El experimento consistió en instalar 832 paneles solares sobre un campo de frutos rojos. Lo que comenzó como una iniciativa para generar electricidad terminó revelando un beneficio inesperado para la producción agrícola.
Un sistema que produce energía y alimentos
La experiencia se llevó a cabo en la granja Czajkowski, ubicada en Hadley, donde los paneles solares fueron instalados sobre estructuras elevadas que permiten el paso de maquinaria agrícola y el normal desarrollo de los cultivos.
Este modelo, conocido como agrivoltaica, busca aprovechar un mismo terreno para producir alimentos y generar electricidad renovable de forma simultánea, aumentando la eficiencia del uso del suelo.
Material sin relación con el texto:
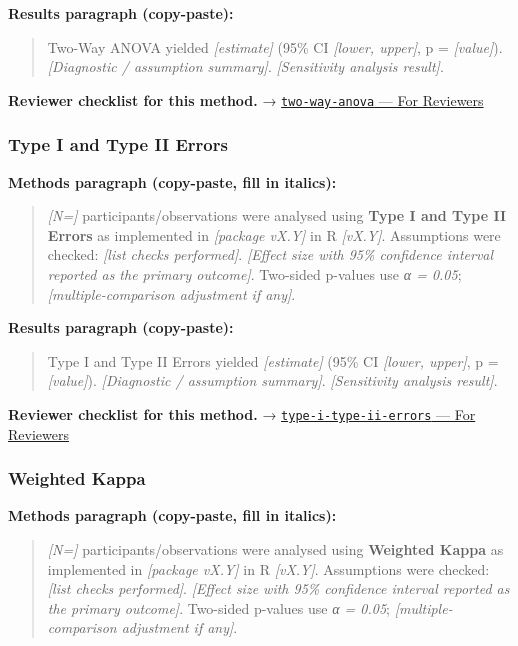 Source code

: \documentclass[
]{article}
\begin{document}
\textbf{Results paragraph (copy-paste):}

\begin{quote}
Two-Way ANOVA yielded \emph{{[}estimate{]}} (95\% CI \emph{{[}lower,
upper{]}}, p = \emph{{[}value{]}}). \emph{{[}Diagnostic / assumption
summary{]}}. \emph{{[}Sensitivity analysis result{]}}.
\end{quote}

\textbf{Reviewer checklist for this method.} →
\href{../chapters/04-inferential/two-way-anova.Rmd\#for-reviewers}{\texttt{two-way-anova}
--- For Reviewers}

\subsubsection{Type I and Type II
Errors}\label{type-i-and-type-ii-errors}

\textbf{Methods paragraph (copy-paste, fill in italics):}

\begin{quote}
\emph{{[}N={]}} participants/observations were analysed using
\textbf{Type I and Type II Errors} as implemented in \emph{{[}package
vX.Y{]}} in R \emph{{[}vX.Y{]}}. Assumptions were checked: \emph{{[}list
checks performed{]}}. \emph{{[}Effect size with 95\% confidence interval
reported as the primary outcome{]}}. Two-sided p-values use \emph{α =
0.05}; \emph{{[}multiple-comparison adjustment if any{]}}.
\end{quote}

\textbf{Results paragraph (copy-paste):}

\begin{quote}
Type I and Type II Errors yielded \emph{{[}estimate{]}} (95\% CI
\emph{{[}lower, upper{]}}, p = \emph{{[}value{]}}). \emph{{[}Diagnostic
/ assumption summary{]}}. \emph{{[}Sensitivity analysis result{]}}.
\end{quote}

\textbf{Reviewer checklist for this method.} →
\href{../chapters/04-inferential/type-i-type-ii-errors.Rmd\#for-reviewers}{\texttt{type-i-type-ii-errors}
--- For Reviewers}

\subsubsection{Weighted Kappa}\label{weighted-kappa}

\textbf{Methods paragraph (copy-paste, fill in italics):}

\begin{quote}
\emph{{[}N={]}} participants/observations were analysed using
\textbf{Weighted Kappa} as implemented in \emph{{[}package vX.Y{]}} in R
\emph{{[}vX.Y{]}}. Assumptions were checked: \emph{{[}list checks
performed{]}}. \emph{{[}Effect size with 95\% confidence interval
reported as the primary outcome{]}}. Two-sided p-values use \emph{α =
0.05}; \emph{{[}multiple-comparison adjustment if any{]}}.
\end{quote}
\end{document}
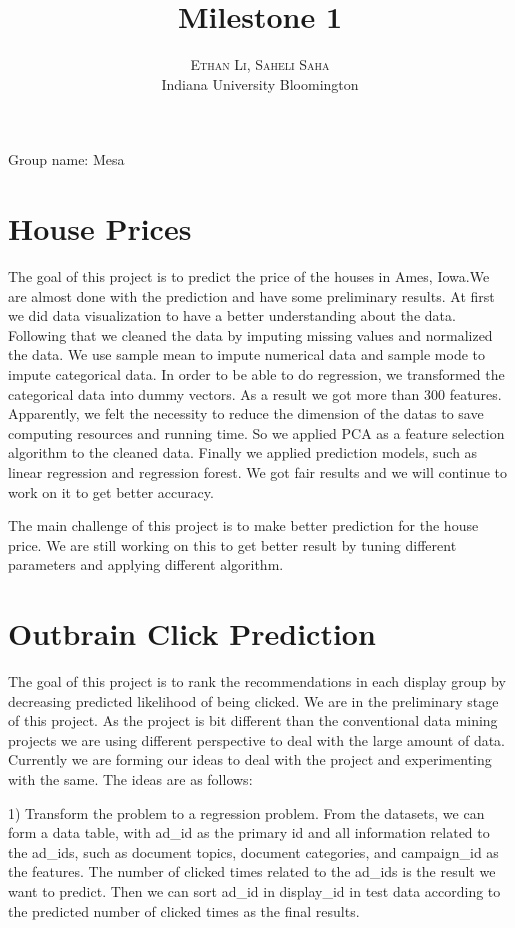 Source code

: \documentclass[paper=letter, fontsize=12pt]{article}
\title{\vspace{-15mm}\fontsize{24pt}{10pt}\selectfont\textbf{Milestone 1 }} %
\author{
\large
{\textsc{Ethan Li, Saheli Saha}}\\[2mm]
\normalsize {Indiana University Bloomington}\\ %
}
\date{}
\begin{document}
\maketitle %
\thispagestyle{fancy} %

Group name: Mesa

\section{House Prices}

The goal of this project is to predict the price of the houses in Ames, Iowa.We are almost done with the prediction and have some preliminary results. At first we did data visualization to have a better understanding about the data. Following that we cleaned the data by imputing missing values and normalized the data. We use sample mean to impute numerical data and sample mode to impute categorical data. In order to be able to do regression, we transformed the categorical data into dummy vectors. As a result we got more than 300 features. Apparently, we felt the necessity to reduce the dimension of the datas to save computing resources and running time. So we applied PCA as a feature selection algorithm to the cleaned data. Finally we applied prediction models, such as linear regression and regression forest. We got fair results and we will continue to work on it to get better accuracy. 

The main challenge of this project is to make better prediction for the house price. We are still working on this to get better result by tuning different parameters and applying different algorithm.

\section{Outbrain Click Prediction}

The goal of this project is to rank the recommendations in each display group by decreasing predicted likelihood of being clicked. We are in the preliminary stage of this project. As the project is bit different than the conventional data mining projects we are using different perspective to deal with the large amount of data. Currently we are forming our ideas to deal with the project and experimenting with the same. The ideas are as follows:

1) Transform the problem to a regression problem. From the datasets, we can form a data table, with ad\_id as the primary id and all information related to the ad\_ids, such as document topics, document categories, and campaign\_id as the features. The number of clicked times related to the ad\_ids is the result we want to predict. Then we can sort ad\_id in display\_id in test data according to the predicted number of clicked times as the final results. 
\end{document}
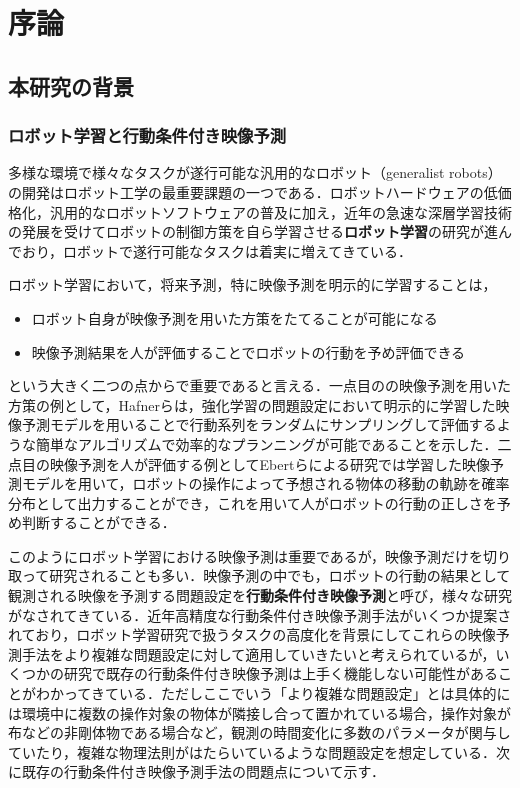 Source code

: \chapter{序論}
\label{chap:introduction}
\section{本研究の背景}
\subsection{ロボット学習と行動条件付き映像予測}
多様な環境で様々なタスクが遂行可能な汎用的なロボット（generalist robots）の開発はロボット工学の最重要課題の一つである．ロボットハードウェアの低価格化，汎用的なロボットソフトウェアの普及に加え，近年の急速な深層学習技術の発展を受けてロボットの制御方策を自ら学習させる{\bf ロボット学習}の研究が進んでおり，ロボットで遂行可能なタスクは着実に増えてきている．

ロボット学習において，将来予測，特に映像予測を明示的に学習することは，

\begin{itemize}
    \item ロボット自身が映像予測を用いた方策をたてることが可能になる
    \item 映像予測結果を人が評価することでロボットの行動を予め評価できる
\end{itemize}
という大きく二つの点からで重要であると言える．一点目のの映像予測を用いた方策の例として，Hafnerら\cite{hafner2019planet}は，強化学習の問題設定において明示的に学習した映像予測モデルを用いることで行動系列をランダムにサンプリングして評価するような簡単なアルゴリズムで効率的なプランニングが可能であることを示した．二点目の映像予測を人が評価する例としてEbertらによる研究\cite{ebert2018visual}では学習した映像予測モデルを用いて，ロボットの操作によって予想される物体の移動の軌跡を確率分布として出力することができ，これを用いて人がロボットの行動の正しさを予め判断することができる．

このようにロボット学習における映像予測は重要であるが，映像予測だけを切り取って研究されることも多い．映像予測の中でも，ロボットの行動の結果として観測される映像を予測する問題設定を{\bf 行動条件付き映像予測}と呼び，様々な研究がなされてきている．近年高精度な行動条件付き映像予測手法がいくつか提案されており，ロボット学習研究で扱うタスクの高度化を背景にしてこれらの映像予測手法をより複雑な問題設定に対して適用していきたいと考えられているが，いくつかの研究で既存の行動条件付き映像予測は上手く機能しない可能性があることがわかってきている．ただしここでいう「より複雑な問題設定」とは具体的には環境中に複数の操作対象の物体が隣接し合って置かれている場合，操作対象が布などの非剛体物である場合など，観測の時間変化に多数のパラメータが関与していたり，複雑な物理法則がはたらいているような問題設定を想定している．次に既存の行動条件付き映像予測手法の問題点について示す．


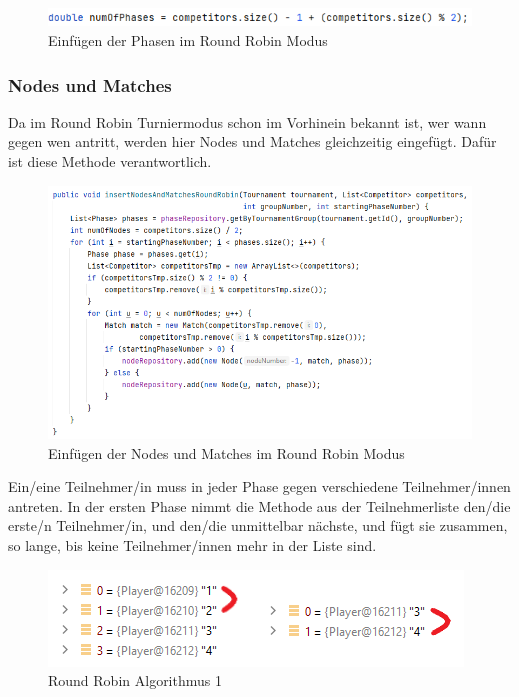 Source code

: \begin{figure}[H]
    \includegraphics[scale=1]{pics/backend/roundrobin/roundrobin_insertPhases.png}
    \caption{Einfügen der Phasen im Round Robin Modus}
\end{figure}

\subsubsection{Nodes und Matches}

Da im Round Robin Turniermodus schon im Vorhinein bekannt ist, wer wann gegen wen antritt, werden hier Nodes und Matches gleichzeitig eingefügt. Dafür ist diese Methode verantwortlich.

\begin{figure}[H]
    \includegraphics[scale=0.6]{pics/backend/roundrobin/roundrobin_insertNodesAndMatches.png}
    \caption{Einfügen der Nodes und Matches im Round Robin Modus}
\end{figure}

Ein/eine Teilnehmer/in muss in jeder Phase gegen verschiedene Teilnehmer/innen antreten. In der ersten Phase nimmt die Methode aus der Teilnehmerliste den/die erste/n Teilnehmer/in, und den/die unmittelbar nächste, und fügt sie zusammen, 
so lange, bis keine Teilnehmer/innen mehr in der Liste sind. 

\begin{figure}[H]
    \includegraphics[scale=0.8]{pics/backend/roundrobin/matching_up_1.png}
    \caption{Round Robin Algorithmus 1}
\end{figure}

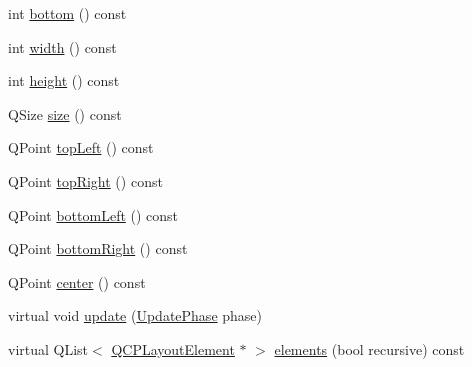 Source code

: \begin{DoxyCompactItemize}
\item 
int \mbox{\hyperlink{class_q_c_p_axis_rect_acefdf1abaa8a8ab681e906cc2be9581e}{bottom}} () const
\item 
int \mbox{\hyperlink{class_q_c_p_axis_rect_a204645398a4f9d0b0189385c7c2cfb91}{width}} () const
\item 
int \mbox{\hyperlink{class_q_c_p_axis_rect_acc4377809e79d9a089ab790f39429b0d}{height}} () const
\item 
Q\+Size \mbox{\hyperlink{class_q_c_p_axis_rect_a7a8289346eb612f422c704f8b75cf479}{size}} () const
\item 
Q\+Point \mbox{\hyperlink{class_q_c_p_axis_rect_a5a847b3ddeca3abec38d3838fefb0dbd}{top\+Left}} () const
\item 
Q\+Point \mbox{\hyperlink{class_q_c_p_axis_rect_a7aa221967549ba71b98c465bf8234758}{top\+Right}} () const
\item 
Q\+Point \mbox{\hyperlink{class_q_c_p_axis_rect_ab15d4311d6535ccd7af504dc0e2b98c6}{bottom\+Left}} () const
\item 
Q\+Point \mbox{\hyperlink{class_q_c_p_axis_rect_a36dac884ec8fa3a3a2f3842ca7b7d32d}{bottom\+Right}} () const
\item 
Q\+Point \mbox{\hyperlink{class_q_c_p_axis_rect_ade3aef874bafcec6dd16174fba44c0b1}{center}} () const
\item 
virtual void \mbox{\hyperlink{class_q_c_p_axis_rect_a255080a017df9083a60a321ef2ba9ed8}{update}} (\mbox{\hyperlink{class_q_c_p_layout_element_a0d83360e05735735aaf6d7983c56374d}{Update\+Phase}} phase)
\item 
virtual Q\+List$<$ \mbox{\hyperlink{class_q_c_p_layout_element}{Q\+C\+P\+Layout\+Element}} $\ast$ $>$ \mbox{\hyperlink{class_q_c_p_axis_rect_a40c0b3b17eb317ff4d393b7cb9b082a2}{elements}} (bool recursive) const
\end{DoxyCompactItemize}
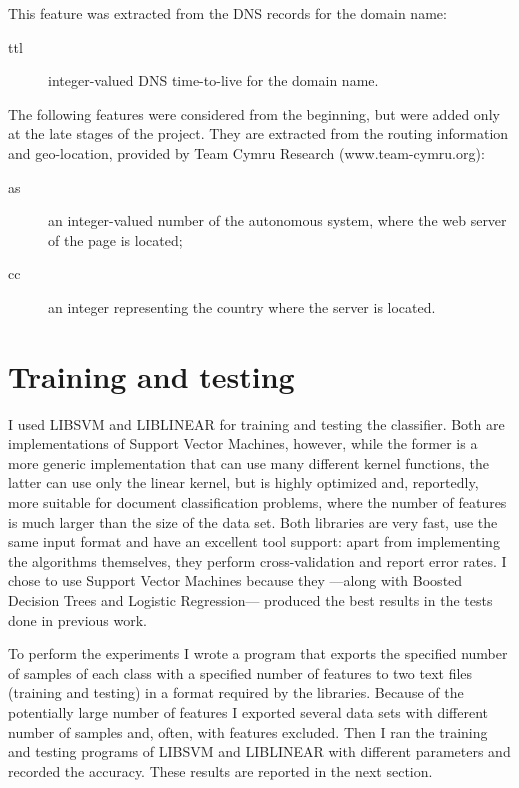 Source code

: \documentclass{article}
\begin{document}
This feature was extracted from the DNS records for the domain name:
\begin{description}
\item[ttl] integer-valued DNS time-to-live for the domain name.
\end{description}

The following features were considered from the beginning, but were
added only at the late stages of the project. They are extracted from
the routing information and geo-location, provided by Team Cymru
Research (www.team-cymru.org):

\begin{description}
\item[as] an integer-valued number of the autonomous system, where the
  web server of the page is located;

\item[cc] an integer representing the country where the server is located.
\end{description}

\section{Training and testing}
\label{sec:learning}

I used LIBSVM and LIBLINEAR for training and testing the
classifier. Both are implementations of Support Vector Machines,
however, while the former is a more generic implementation that can
use many different kernel functions, the latter can use only the
linear kernel, but is highly optimized and, reportedly, more suitable
for document classification problems, where the number of features is
much larger than the size of the data set. Both libraries are very
fast, use the same input format and have an excellent tool support:
apart from implementing the algorithms themselves, they perform
cross-validation and report error rates. I chose to use Support Vector
Machines because they ---along with Boosted Decision Trees and
Logistic Regression--- produced the best results in the tests done in
previous work. 

To perform the experiments I wrote a program that exports the
specified number of samples of each class with a specified number of
features to two text files (training and testing) in a format required
by the libraries. Because of the potentially large number of features
I exported several data sets with different number of samples and,
often, with features excluded. Then I ran the training and testing
programs of LIBSVM and LIBLINEAR with different parameters and
recorded the accuracy. These results are reported in the next section.
\end{document}
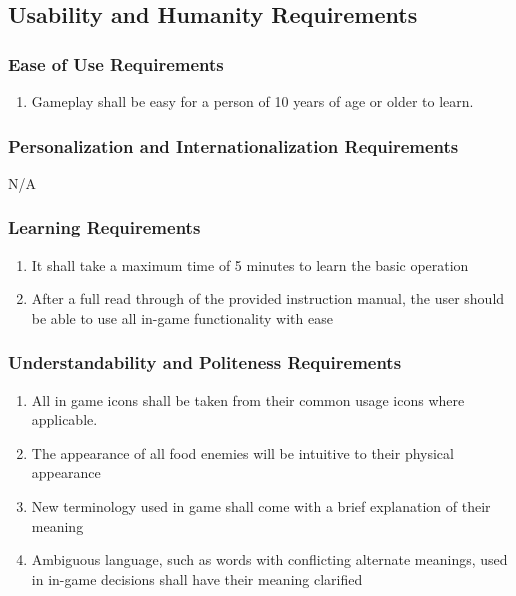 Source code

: \documentclass[12pt, titlepage]{article}
\begin{document}

\subsection{Usability and Humanity Requirements}
\label{sub:usability_and_humanity_requirements}

\subsubsection{Ease of Use Requirements}
\label{ssub:ease_of_use_requirements}
\begin{enumerate}[start=1,label={ UH\arabic*.}]
        \item Gameplay shall be easy for a person of 10 years of age or older to learn.
\end{enumerate}

\subsubsection{Personalization and Internationalization Requirements}
\label{ssub:personalization_and_internationalization_requirements}
N/A

\subsubsection{Learning Requirements}
\label{ssub:learning_requirements}
\begin{enumerate}[start=2,label={ UH\arabic*.}]
        \item It shall take a maximum time of 5 minutes to learn the basic operation
        \item After a full read through of the provided instruction manual, the user should be able to use all in-game functionality with ease
\end{enumerate}

\subsubsection{Understandability and Politeness Requirements}
\label{ssub:understandability_and_politeness_requirements}
\begin{enumerate}[start=4,label={ UH\arabic*.}]
        \item All in game icons shall be taken from their common usage icons where applicable.
        \item The appearance of all food enemies will be intuitive to their physical appearance
        \item New terminology used in game shall come with a brief explanation of their meaning
        \item Ambiguous language, such as words with conflicting alternate meanings, used in in-game decisions shall have their meaning clarified

\end{enumerate}
\end{document}
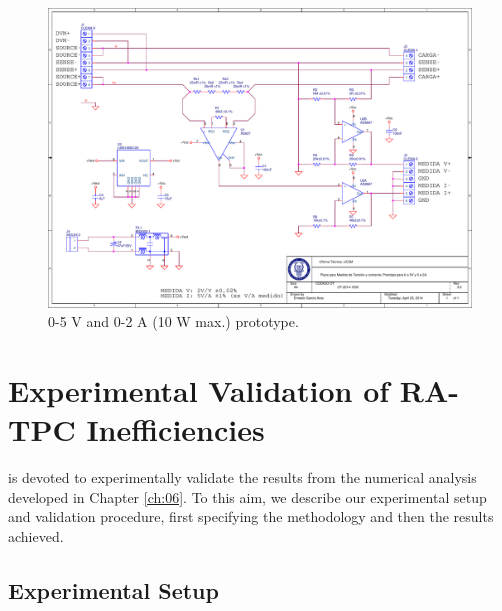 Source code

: \documentclass[twoside,nohyper]{tufte-book}
\newcommand{\restorewidth}{
  \restoregeometry
  \fancyhfoffset[RO]{{\marginparsep+\marginparwidth}}
}
\theoremstyle{definition}
\theoremstyle{definition}
\theoremstyle{definition}
\theoremstyle{remark}
\begin{document}
\begin{figure}

{\centering \includegraphics{img/03/schematic-v3} 

}

\caption[0-5 V and 0-2 A (10 W max.) prototype.]{0-5 V and 0-2 A (10 W max.) prototype.}\label{fig:schematicv3}
\end{figure}

\restorewidth

\hypertarget{experimental-validation-of-ra-tpc-inefficiencies}{%
\chapter{Experimental Validation of RA-TPC
Inefficiencies}\label{experimental-validation-of-ra-tpc-inefficiencies}}

 is devoted to experimentally validate the
results from the numerical analysis developed in Chapter \ref{ch:06}. To
this aim, we describe our experimental setup and validation procedure,
first specifying the methodology and then the results achieved.

\hypertarget{experimental-setup}{%
\section{Experimental Setup}\label{experimental-setup}}
\end{document}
Bayas más grandes y con mejor sabor
Durante la cosecha, los investigadores comprobaron que los frutos cultivados bajo los paneles presentaban un mayor tamaño, una textura más jugosa y un sabor más dulce que los producidos en sectores totalmente expuestos al sol.
Los especialistas creen que la sombra parcial redujo el estrés térmico sobre las plantas y permitió un proceso de maduración más lento, favoreciendo una mayor acumulación natural de azúcares en las frutas.
Un microclima que protege los cultivos
Además de mejorar la calidad de la cosecha, los paneles ayudaron a disminuir la evaporación del agua y a conservar mejor la humedad del suelo durante los días de altas temperaturas.
Este efecto podría convertirse en una herramienta importante para enfrentar el impacto del cambio climático sobre la agricultura, especialmente en regiones donde el calor extremo y las sequías afectan cada vez más la producción.
Una alternativa con beneficios económicos
La electricidad generada por el sistema representa una fuente adicional de ingresos para los productores, permitiéndoles diversificar su actividad sin abandonar el cultivo de alimentos.
Investigadores de la Universidad de Massachusetts (UMass Amherst) continúan evaluando qué especies agrícolas responden mejor a este modelo, aunque destacan que no todos los cultivos reaccionan de la misma manera a la sombra parcial.
Un modelo que podría expandirse
Los resultados obtenidos en Massachusetts fortalecen el interés por la agrivoltaica como una alternativa para el futuro del sector agrícola.
La posibilidad de producir energía limpia y alimentos en un mismo terreno no solo optimiza el uso del espacio, sino que también podría ayudar a mejorar la productividad y aumentar la resiliencia de los cultivos frente a las condiciones climáticas extremas.